Sie machte eine kurze Pause und sah mich eindringlich an: »Det
hätten Se sehen müssen, wie sie det Foto rausjezogen hat. Als wär
det ’ne Million Euro wert. Als wär det det letzte Foto der Welt. Ick hab
mir ’ne Kopie jemacht. Ick hab eine halbe Stunde auf se einreden
müssen, bevor sie det Bild zum Kopieren aus der Hand jejeben hat.«
Sie bückte sich wieder und holte aus ihrem Rucksack eine Fotokopie
hervor, die sie mir hinschob. Ich besah mir das Bild. Auf dem Foto
waren ein Mann, eine Frau und zwei Buben im Grünen abgebildet, sie
mochten sich an einem See befinden, jedenfalls lagen sie auf einer
Decke oder einem großen Strandtuche. Man konnte davon ausgehen,
dass es sich wohl um eine Familie handelte. Der Mann in der
Badehose war vielleicht etwas über dreißig Jahre alt, dunkle kurze
Haare, er schien sportlich, die blonde Frau sah durchaus attraktiv aus.
Die Buben hatten Papierhüte auf, wohl aus einer Tageszeitung
gefertigt, und sie hatten Holzschwerter in der Hand, mit denen sie
lachend posierten. Und das mit dem See war richtig vermutet, jemand
hatte mit einem dunklen Stift unten auf das Bild »Wannsee, Sommer
1943« geschrieben. Insgesamt schien es sich um eine tadellose
Familie zu handeln.
»Was ist damit?«, fragte ich.
»Det is die Familie meiner Oma. Ihr Papa, ihre Mama, ihre beiden
Brüder.«
Ich habe nicht sechs Jahre lang Krieg geführt, ohne die Tragödien
zu ahnen, die derlei auslöst. Die Wunden, die der Tod zur Unzeit in
den Seelen reißt. »Wer ist gestorben?«, fragte ich.

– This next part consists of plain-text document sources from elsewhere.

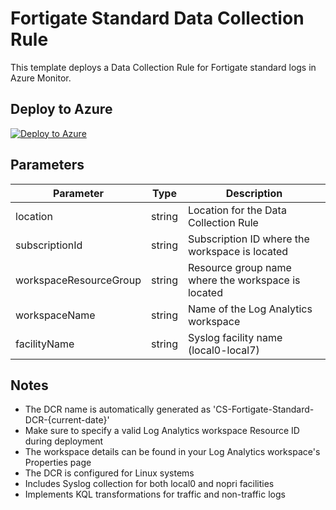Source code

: # Fortigate Standard Data Collection Rule

This template deploys a Data Collection Rule for Fortigate standard logs in Azure Monitor.

## Deploy to Azure

[![Deploy to Azure](https://aka.ms/deploytoazurebutton)](https://portal.azure.com/#create/Microsoft.Template/uri/https%3A%2F%2Fraw.githubusercontent.com%2FJohnnyMonteleoneCS%2FCost-Effective-Data-Collection-Rules%2Fmain%2Fazuredeploy.json)

## Parameters

| Parameter | Type | Description |
|-----------|------|-------------|
| location | string | Location for the Data Collection Rule |
| subscriptionId | string | Subscription ID where the workspace is located |
| workspaceResourceGroup | string | Resource group name where the workspace is located |
| workspaceName | string | Name of the Log Analytics workspace |
| facilityName | string | Syslog facility name (local0-local7) |

## Notes

- The DCR name is automatically generated as 'CS-Fortigate-Standard-DCR-{current-date}'
- Make sure to specify a valid Log Analytics workspace Resource ID during deployment
- The workspace details can be found in your Log Analytics workspace's Properties page
- The DCR is configured for Linux systems
- Includes Syslog collection for both local0 and nopri facilities
- Implements KQL transformations for traffic and non-traffic logs
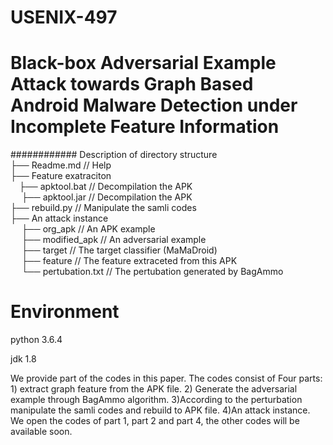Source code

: # USENIX-497

# Black-box Adversarial Example Attack towards Graph Based Android Malware Detection under Incomplete Feature Information

############ Description of directory structure  
├── Readme.md                                   // Help   
├── Feature exatraciton  
&emsp;├── apktool.bat                  // Decompilation the APK    
 &emsp;    ├── apktool.jar                  // Decompilation the APK   
├── rebuild.py                  //  Manipulate the samli codes    
├── An attack instance   
&emsp;     ├── org_apk                 //  An APK example    
&emsp;     ├── modified_apk                 //  An adversarial example    
&emsp;    ├── target                 //  The target classifier (MaMaDroid)  
 &emsp;    ├── feature                 //  The feature extraceted from this APK  
&emsp;     └── pertubation.txt             //  The pertubation generated by BagAmmo   



# Environment
python 3.6.4

jdk 1.8

We provide part of the codes in this paper. The codes consist of Four parts: 1) extract graph feature from the APK file. 2) Generate the adversarial example through BagAmmo algorithm. 3)According to the perturbation manipulate the samli codes and rebuild to APK file. 4)An attack instance. We open the codes of part 1, part 2 and  part 4, the other codes will be available soon.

»Alle. Sechs Wochen später.«
Ich blickte auf den Mann, die Frau, auf die beiden Buben, besonders
auf die beiden Buben, und ich musste mich räuspern. Man kann vom
Führer des Deutschen Reiches unerbittliche Härte gegenüber sich
selbst verlangen und auch gegenüber seinem Volk, und ich bin noch
immer der Erste, der diese Ansprüche an sich richtet. Auch hätte ich
mich hier sicherlich unbeugsam und eisern gezeigt, wenn es sich um
eine Aufnahme jüngeren Datums gehandelt hätte, sagen wir, um einen
Soldaten jener neuen Wehrmacht, selbst wenn er im Zuge dieser
unsäglichen afghanischen Maßnahme der Unfähigkeit der Politik
geopfert worden war. Doch diese Aufnahme, die so sichtbar aus jener
Zeit stammt, die mir noch immer nahe war, dieses Bild, es rührte an
mein Herz.
Man kann mir sicher nicht vorwerfen, dass ich an den Fronten im
Westen und Osten nicht jederzeit und ohne zu zögern bereit gewesen
wäre, Hunderttausende zu opfern, um Millionen zu retten. Männer in
den Tod zu schicken, die zur Waffe gegriffen hatten, im Vertrauen
darauf, dass ich ihr Leben zum Wohle des Deutschen Volkes
einsetzen und im Falle des Falles auch hingeben würde. Und vielleicht
hatte sogar dieser Mann dazugehört, es war gut möglich, dass er sich
gerade im Fronturlaub befunden hatte. Aber die Frau. Die Buben. Ja,
überhaupt die Zivilbevölkerung … Mich würgte noch immer diese
Ohnmacht, dass ich das Volk zu Hause nicht hatte besser schützen
können. Dass dieser Säufer Churchill sich nicht geschämt hatte, die
Unschuldigsten der Unschuldigen im Feuersturme elendiglich
verglühen zu lassen als lebende Fackeln seines alles verzehrenden
Hasses.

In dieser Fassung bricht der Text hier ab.